S'intende che la discussione è legittima, benché a molti appaia assurda. S'intende che tutti sappiamo che le motivazioni religiose sono spesso fondate su paradossali interpretazioni della realtà e della storia. Ma all'Unesco? Oggi? Proprio oggi, con precedenza sulle stragi in corso, e mentre Israele resta estraneo alle cento guerre islamiche che sconvolgono il mondo e lo disseminano di vittime, proprio oggi ci riuniamo a discutere e poi a votare e poi a condannare Israele perché sorveglia in modo troppo poliziesco la Spianata del Tempio (un voto su cui l'Italia prudentemente si astiene per dire agli arabi: "Attenzione, business come prima"? Ci sono altre coincidenze che guidano a una lettura di questa strana sequenza di eventi. Scrive Roger Cohen,firma di punta del New York Times (19 ottobre) che non potrà più restare nel partito laburista, che ha eletto Jeremy Corbyn (con un vasto voto popolare) leader di quel partito, un partito che adesso dovrebbe chiamarsi, sul modello hitleriano, nazional-socialista a causa della fortissima deriva anti-israeliana, anti ebrea, anti semita che Corbyn ha lanciato in quel che era il socialismo inglese.
Ma non dimentichiamo che Corbyn è tutt'altro che isolato, nel suo partito e fuori. Del resto era abituale sentir dire dall'ex sindaco di Londra Boris Johnson che "non si vede perché ciò che di demoniaco c'è negli ebrei, adesso non dovrebbe esserci negli israeliani". Nello stesso tempo, e mentre stiamo attendendo di sapere il tanto narrato e filmato e ritardato assalto del mondo libero a Mosul avrà o no successo (probabilmente abbastanza per proclamare la vittoria, ma non abbastanza per occupare e controllare la regione) si moltiplicano le università inglesi che proclamo il boicottaggio delle università israeliane, e che, però, non hanno mai accennato al boicottaggio di università in Siria (Damasco) e Iraq (Bagdad). Tutto ciò spiega perché all'Unesco devono essere stati meravigliati per la sconfessione della prudentissima e tipica decisione italiana di astenersi.

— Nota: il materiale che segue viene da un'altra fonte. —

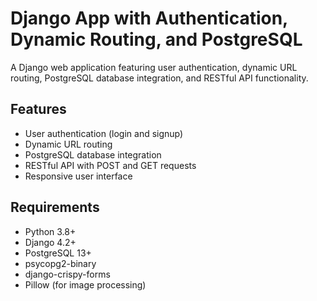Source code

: # Django App with Authentication, Dynamic Routing, and PostgreSQL

A Django web application featuring user authentication, dynamic URL routing, PostgreSQL database integration, and RESTful API functionality.

## Features

- User authentication (login and signup)
- Dynamic URL routing
- PostgreSQL database integration
- RESTful API with POST and GET requests
- Responsive user interface

## Requirements

- Python 3.8+
- Django 4.2+
- PostgreSQL 13+
- psycopg2-binary
- django-crispy-forms
- Pillow (for image processing)

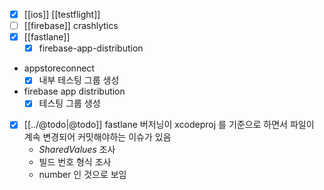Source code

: - [X] [[ios]] [[testflight]]
- [ ] [[firebase]] crashlytics
- [X] [[fastlane]]
  - [X] firebase-app-distribution
- appstoreconnect
  - [X] 내부 테스팅 그룹 생성
- firebase app distribution
  - [X] 테스팅 그룹 생성
- [X] [[../@todo|@todo]] fastlane 버저닝이 xcodeproj 를 기준으로 하면서 파일이 계속 변경되어 커밋해야하는 이슈가 있음
  - *SharedValues* 조사
  - 빌드 번호 형식 조사
  - number 인 것으로 보임
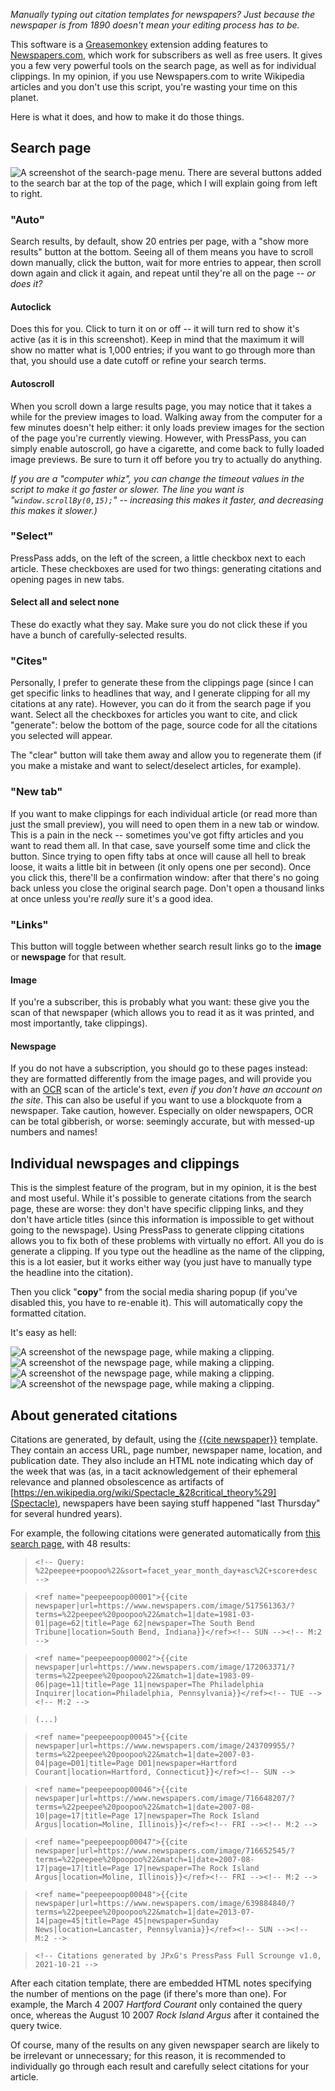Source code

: *Manually typing out citation templates for newspapers? Just because the newspaper is from 1890 doesn't mean your editing process has to be.*

This software is a [Greasemonkey](https://en.wikipedia.org/wiki/Greasemonkey) extension adding features to [Newspapers.com](https://newspapers.com), which work for subscribers as well as free users. It gives you a few very powerful tools on the search page, as well as for individual clippings. In my opinion, if you use Newspapers.com to write Wikipedia articles and you don't use this script, you're wasting your time on this planet. 

Here is what it does, and how to make it do those things.

## Search page
![A screenshot of the search-page menu.](/demo1.png)
There are several buttons added to the search bar at the top of the page, which I will explain going from left to right.

### "Auto"
Search results, by default, show 20 entries per page, with a "show more results" button at the bottom. Seeing all of them means you have to scroll down manually, click the button, wait for more entries to appear, then scroll down again and click it again, and repeat until they're all on the page -- *or does it?*

#### Autoclick
Does this for you. Click to turn it on or off -- it will turn red to show it's active (as it is in this screenshot). Keep in mind that the maximum it will show no matter what is 1,000 entries; if you want to go through more than that, you should use a date cutoff or refine your search terms.

#### Autoscroll
When you scroll down a large results page, you may notice that it takes a while for the preview images to load. Walking away from the computer for a few minutes doesn't help either: it only loads preview images for the section of the page you're currently viewing. However, with PressPass, you can simply enable autoscroll, go have a cigarette, and come back to fully loaded image previews. Be sure to turn it off before you try to actually do anything.

*If you are a "computer whiz", you can change the timeout values in the script to make it go faster or slower. The line you want is "``window.scrollBy(0,15);``" -- increasing this makes it faster, and decreasing this makes it slower.)*

### "Select"
PressPass adds, on the left of the screen, a little checkbox next to each article. These checkboxes are used for two things: generating citations and opening pages in new tabs.

#### Select all and select none
These do exactly what they say. Make sure you do not click these if you have a bunch of carefully-selected results.

### "Cites"
Personally, I prefer to generate these from the clippings page (since I can get specific links to headlines that way, and I generate clipping for all my citations at any rate). However, you can do it from the search page if you want. Select all the checkboxes for articles you want to cite, and click "generate": below the bottom of the page, source code for all the citations you selected will appear.

The "clear" button will take them away and allow you to regenerate them (if you make a mistake and want to select/deselect articles, for example).

### "New tab"
If you want to make clippings for each individual article (or read more than just the small preview), you will need to open them in a new tab or window. This is a pain in the neck -- sometimes you've got fifty articles and you want to read them all. In that case, save yourself some time and click the button. Since trying to open fifty tabs at once will cause all hell to break loose, it waits a little bit in between (it only opens one per second). Once you click this, there'll be a confirmation window: after that there's no going back unless you close the original search page. Don't open a thousand links at once unless you're *really* sure it's a good idea.
### "Links"
This button will toggle between whether search result links go to the **image** or **newspage** for that result.
#### Image
If you're a subscriber, this is probably what you want: these give you the scan of that newspaper (which allows you to read it as it was printed, and most importantly, take clippings).
#### Newspage
If you do not have a subscription, you should go to these pages instead: they are formatted differently from the image pages, and will provide you with an [OCR](https://en.wikipedia.org/wiki/Optical_character_recognition) scan of the article's text, *even if you don't have an account on the site*. This can also be useful if you want to use a blockquote from a newspaper. Take caution, however. Especially on older newspapers, OCR can be total gibberish, or worse: seemingly accurate, but with messed-up numbers and names!

## Individual newspages and clippings

This is the simplest feature of the program, but in my opinion, it is the best and most useful. While it's possible to generate citations from the search page, these are worse: they don't have specific clipping links, and they don't have article titles (since this information is impossible to get without going to the newspage). Using PressPass to generate clipping citations allows you to fix both of these problems with virtually no effort. All you do is generate a clipping. If you type out the headline as the name of the clipping, this is a lot easier, but it works either way (you just have to manually type the headline into the citation).

Then you click "**copy**" from the social media sharing popup (if you've disabled this, you have to re-enable it). This will automatically copy the formatted citation.


It's easy as hell:

![A screenshot of the newspage page, while making a clipping.](/demo2.jpg)
![A screenshot of the newspage page, while making a clipping.](/demo3.jpg)
![A screenshot of the newspage page, while making a clipping.](/demo4.jpg)
![A screenshot of the newspage page, while making a clipping.](/demo5.jpg)

## About generated citations

Citations are generated, by default, using the [{{cite newspaper}}](https://en.wikipedia.org/wiki/Template:Cite_newspaper) template. They contain an access URL, page number, newspaper name, location, and publication date. They also include an HTML note indicating which day of the week that was (as, in a tacit acknowledgement of their ephemeral relevance and planned obsolescence as artifacts of [https://en.wikipedia.org/wiki/Spectacle_&28critical_theory%29](Spectacle), newspapers have been saying stuff happened "last Thursday" for several hundred years). 

For example, the following citations were generated automatically from [this search page](https://www.newspapers.com/search/#query=%22peepee+poopoo%22&sort=facet_year_month_day+asc%2C+score+desc), with 48 results:
> ``<!-- Query: %22peepee+poopoo%22&sort=facet_year_month_day+asc%2C+score+desc -->``

> ``<ref name="peepeepoop00001">{{cite newspaper|url=https://www.newspapers.com/image/517561363/?terms=%22peepee%20poopoo%22&match=1|date=1981-03-01|page=62|title=Page 62|newspaper=The South Bend Tribune|location=South Bend, Indiana}}</ref><!-- SUN --><!-- M:2 -->``

> ``<ref name="peepeepoop00002">{{cite newspaper|url=https://www.newspapers.com/image/172063371/?terms=%22peepee%20poopoo%22&match=1|date=1983-09-06|page=11|title=Page 11|newspaper=The Philadelphia Inquirer|location=Philadelphia, Pennsylvania}}</ref><!-- TUE --><!-- M:2 -->``

> ``(...)``

> ``<ref name="peepeepoop00045">{{cite newspaper|url=https://www.newspapers.com/image/243709955/?terms=%22peepee%20poopoo%22&match=1|date=2007-03-04|page=D01|title=Page D01|newspaper=Hartford Courant|location=Hartford, Connecticut}}</ref><!-- SUN -->``

> ``<ref name="peepeepoop00046">{{cite newspaper|url=https://www.newspapers.com/image/716648207/?terms=%22peepee%20poopoo%22&match=1|date=2007-08-10|page=17|title=Page 17|newspaper=The Rock Island Argus|location=Moline, Illinois}}</ref><!-- FRI --><!-- M:2 -->``

> ``<ref name="peepeepoop00047">{{cite newspaper|url=https://www.newspapers.com/image/716652545/?terms=%22peepee%20poopoo%22&match=1|date=2007-08-17|page=17|title=Page 17|newspaper=The Rock Island Argus|location=Moline, Illinois}}</ref><!-- FRI --><!-- M:2 -->``

> ``<ref name="peepeepoop00048">{{cite newspaper|url=https://www.newspapers.com/image/639884840/?terms=%22peepee%20poopoo%22&match=1|date=2013-07-14|page=45|title=Page 45|newspaper=Sunday News|location=Lancaster, Pennsylvania}}</ref><!-- SUN --><!-- M:2 -->``

> ``<!-- Citations generated by JPxG's PressPass Full Scrounge v1.0, 2021-10-21 -->``

After each citation template, there are embedded HTML notes specifying the number of mentions on the page (if there's more than one).
For example, the March 4 2007 *Hartford Courant* only contained the query once, whereas the August 10 2007 *Rock Island Argus* after it contained the query twice.

Of course, many of the results on any given newspaper search are likely to be irrelevant or unnecessary; for this reason, it is recommended to individually go through each result and carefully select citations for your article.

Due principi devono avere guidato le decisioni del nostro ministro degli Esteri e del suo rappresentante. Il primo è che, se due parti si fronteggiano, non è politicamente consigliabile (a meno che sia una cerimonia pubblica) metterti dalla parte dell'israeliano. Prima o poi, in buona parte dei media, risulterà che ha torto. Secondo, se il nemico non è israeliano, i bambini di Aleppo e quelli che galleggiano in mare contano molto meno. Diciamo, come se fossero vittime della natura.